## [Data provided]
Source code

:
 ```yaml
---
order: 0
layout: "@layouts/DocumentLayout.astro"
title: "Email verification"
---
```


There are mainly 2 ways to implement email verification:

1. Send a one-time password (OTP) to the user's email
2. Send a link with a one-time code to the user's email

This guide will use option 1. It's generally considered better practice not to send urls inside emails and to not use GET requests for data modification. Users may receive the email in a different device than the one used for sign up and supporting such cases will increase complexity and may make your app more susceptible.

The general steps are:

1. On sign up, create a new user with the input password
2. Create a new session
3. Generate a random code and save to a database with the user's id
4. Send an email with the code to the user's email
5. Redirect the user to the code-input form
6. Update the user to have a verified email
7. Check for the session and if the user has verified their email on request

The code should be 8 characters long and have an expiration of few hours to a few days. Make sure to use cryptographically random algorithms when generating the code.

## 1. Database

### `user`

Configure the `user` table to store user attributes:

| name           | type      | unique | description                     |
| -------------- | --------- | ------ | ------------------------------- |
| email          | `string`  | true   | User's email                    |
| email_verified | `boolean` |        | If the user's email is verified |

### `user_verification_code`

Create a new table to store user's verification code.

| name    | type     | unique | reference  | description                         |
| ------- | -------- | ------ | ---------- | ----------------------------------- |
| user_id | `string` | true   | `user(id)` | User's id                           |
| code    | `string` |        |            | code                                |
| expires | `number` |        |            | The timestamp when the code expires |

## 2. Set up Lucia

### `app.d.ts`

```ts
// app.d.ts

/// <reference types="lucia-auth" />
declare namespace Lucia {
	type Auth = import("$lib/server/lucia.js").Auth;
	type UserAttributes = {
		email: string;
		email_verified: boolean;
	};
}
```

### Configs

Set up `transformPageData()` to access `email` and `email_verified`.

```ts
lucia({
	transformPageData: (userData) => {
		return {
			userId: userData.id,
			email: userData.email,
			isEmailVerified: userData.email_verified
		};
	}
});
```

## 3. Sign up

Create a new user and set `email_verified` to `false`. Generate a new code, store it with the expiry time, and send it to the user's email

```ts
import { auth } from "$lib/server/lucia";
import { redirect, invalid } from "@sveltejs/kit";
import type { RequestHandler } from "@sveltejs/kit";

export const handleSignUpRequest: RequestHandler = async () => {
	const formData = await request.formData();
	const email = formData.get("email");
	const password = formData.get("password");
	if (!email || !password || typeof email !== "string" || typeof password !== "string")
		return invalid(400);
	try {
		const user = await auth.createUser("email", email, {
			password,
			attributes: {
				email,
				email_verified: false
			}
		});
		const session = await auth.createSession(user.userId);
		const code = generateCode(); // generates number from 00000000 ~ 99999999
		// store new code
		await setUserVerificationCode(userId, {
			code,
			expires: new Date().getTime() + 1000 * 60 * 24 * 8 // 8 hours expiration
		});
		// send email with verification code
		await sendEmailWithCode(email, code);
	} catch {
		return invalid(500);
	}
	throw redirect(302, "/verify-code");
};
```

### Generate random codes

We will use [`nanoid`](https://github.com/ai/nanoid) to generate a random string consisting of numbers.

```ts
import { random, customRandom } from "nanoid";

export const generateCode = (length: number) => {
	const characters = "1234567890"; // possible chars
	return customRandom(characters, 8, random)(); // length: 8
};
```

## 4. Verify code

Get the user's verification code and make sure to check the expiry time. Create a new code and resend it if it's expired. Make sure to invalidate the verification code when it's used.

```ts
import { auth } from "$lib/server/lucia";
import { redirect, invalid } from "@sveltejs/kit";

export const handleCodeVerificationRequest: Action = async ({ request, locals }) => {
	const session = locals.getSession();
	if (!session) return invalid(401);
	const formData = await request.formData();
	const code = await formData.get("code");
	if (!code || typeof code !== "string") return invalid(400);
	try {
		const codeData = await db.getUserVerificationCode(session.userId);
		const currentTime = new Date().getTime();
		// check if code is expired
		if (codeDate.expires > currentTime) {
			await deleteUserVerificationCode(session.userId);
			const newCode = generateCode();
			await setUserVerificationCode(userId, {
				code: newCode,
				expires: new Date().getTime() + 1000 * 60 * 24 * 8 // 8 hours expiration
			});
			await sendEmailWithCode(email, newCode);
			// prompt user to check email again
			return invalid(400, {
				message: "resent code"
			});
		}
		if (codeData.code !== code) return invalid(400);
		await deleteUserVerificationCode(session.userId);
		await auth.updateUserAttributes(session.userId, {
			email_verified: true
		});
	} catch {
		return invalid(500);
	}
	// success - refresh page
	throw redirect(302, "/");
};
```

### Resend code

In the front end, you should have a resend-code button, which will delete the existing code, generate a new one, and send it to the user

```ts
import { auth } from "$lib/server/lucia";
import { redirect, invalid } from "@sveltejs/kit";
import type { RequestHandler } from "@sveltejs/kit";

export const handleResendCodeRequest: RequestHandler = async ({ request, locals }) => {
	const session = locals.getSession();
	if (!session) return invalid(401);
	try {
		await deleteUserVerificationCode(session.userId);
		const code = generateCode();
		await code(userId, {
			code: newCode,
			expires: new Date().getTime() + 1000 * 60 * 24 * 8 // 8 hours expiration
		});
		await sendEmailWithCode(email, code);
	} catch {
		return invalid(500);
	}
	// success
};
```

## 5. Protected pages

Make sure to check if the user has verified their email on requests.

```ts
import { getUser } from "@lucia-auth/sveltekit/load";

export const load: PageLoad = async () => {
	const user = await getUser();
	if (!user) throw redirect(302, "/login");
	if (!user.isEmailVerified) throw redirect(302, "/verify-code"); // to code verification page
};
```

## [Task]
Using the listing above, show each line holding the string "currentTime".

## [Written response]
		const currentTime = new Date().getTime();
		if (codeDate.expires > currentTime) {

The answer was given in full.